Do you consider yourself a conservative or a liberal? According to a new study conducted at the University of Toronto, meditation may just shake up the way you identify politically. Researchers found that practicing guided meditation actually makes people more politically liberal, at least immediately after a session.
In the United States, studies have already found that identifying as religious is associated with conservatism while spirituality is linked with a more liberal attitude. The Republican party, for example, cites conservative Christians as their key demographic while Democrats are more likely to not have a religious affiliation.
This study, published recently in Social Psychological & Personality Science, involved a team of researcher’s from the University’s Department of Psychology examining study participants’ political views in relation to their spirituality or religious beliefs.
The researchers made an important distinction between people who identify as religious or spiritual. As lead author Dr. Jacob Hirsch put it, “While religiousness is characterized by devotion to a specific tradition, set of principles or code of conduct, spirituality is associated with the direct experience of self-transcendence and the feeling that we’re all connected.”
This large study actually had three parts. During the first part of the study, almost 600 participants were asked if they considered themselves a Republican or Democrat. Next, the researchers measured the political leanings and support for political parties of over 700 participants. This confirmed that spirituality is associated with liberalism while religiousness is connected with conservatism.
For the third study, 317 participants from the United States used a spiritual guided meditation program and were then asked to close their eyes, breathe deeply and imagine feeling connected to the environment. They were then given a questionnaire about their political feelings.
After the study, researchers found that the participants who used guided meditation felt a higher level of spirituality compared to the control group and expressed more liberal beliefs, such as reduced support for tough on crime policies and a higher preference for liberal candidates.
“Inducing a spiritual experience through guided meditation exercise led both liberals and conservatives to endorse more liberal political attitudes. Spiritual experiences seem to make people feel more of a connection with others,” Hirsch said.
While the study may confirm what many people already believe about guided meditation, it’s just another example of its effectiveness at improving spiritual connection and feelings of self-transcendence.

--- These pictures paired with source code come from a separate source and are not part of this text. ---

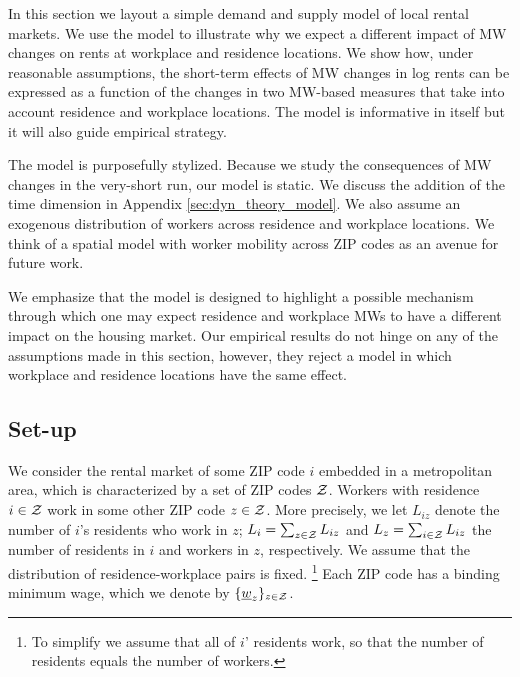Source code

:
In this section we layout a simple demand and supply model of local rental markets.
We use the model to illustrate why we expect a different impact of MW changes 
on rents at workplace and residence locations. We show how, under reasonable 
assumptions, the short-term effects of MW changes in log rents can be expressed 
as a function of the changes in two MW-based measures that take into account 
residence and workplace locations. The model is informative in itself but it will
also guide empirical strategy.

The model is purposefully stylized.
Because we study the consequences of MW changes in the very-short run, our model is 
static. 
We discuss the addition of the time dimension in Appendix \ref{sec:dyn_theory_model}.
We also assume an exogenous distribution of workers across residence and workplace 
locations.
We think of a spatial model with worker mobility across ZIP codes as an avenue 
for future work.

We emphasize that the model is designed to highlight a possible mechanism through 
which one may expect residence and workplace MWs to have a different impact on the 
housing market. Our empirical results do not hinge on any of the assumptions made 
in this section, however, they reject a model in which workplace and residence locations
have the same effect.

\subsection{Set-up}

We consider the rental market of some ZIP code $i$ embedded in a metropolitan area, 
which is characterized by a set of ZIP codes $\mathcal{Z}$.
Workers with residence $i\in\mathcal{Z}$ work in some other ZIP code $z\in\mathcal{Z}$. 
More precisely, we let $L_{iz}$ denote the number of $i$'s residents who work in $z$;
$L_i = \sum_{z \in \mathcal{Z}} L_{iz}$ and $L_z = \sum_{i \in \mathcal{Z}} L_{iz}$ 
the number of residents in $i$ and workers in $z$, respectively.
We assume that the distribution of residence-workplace pairs is fixed.%
\footnote{To simplify we assume that all of $i$' residents work, so that the number
of residents equals the number of workers.}
Each ZIP code has a binding minimum wage, which we denote by 
$\{\underline{w}_z\}_{z\in\mathcal{Z}}$.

Guided meditation helps us realize that we are truly all a part of the same system and all connected, despite our different beliefs, and breaks down the boundaries between ourselves and our world.
As the New York Times reported in 2012, religious conservative groups have started to protest the use of yoga on children, equating it to “religious indoctrination” of kids. A group of parents, led by a local conservative group, began protesting the use of 30-minute yoga classes in San Diego public schools by saying that the school was teaching students how to think and act. As this and other protests seem to point out, the potentially liberalizing effect of meditation has already been noticed by others.
Researchers from the University of Toronto point out that both sides are necessary and neither side is correct. They hope that this study opens a dialogue between the left and the right and helps people understand that both sides play an important role to eventually eliminate this tension.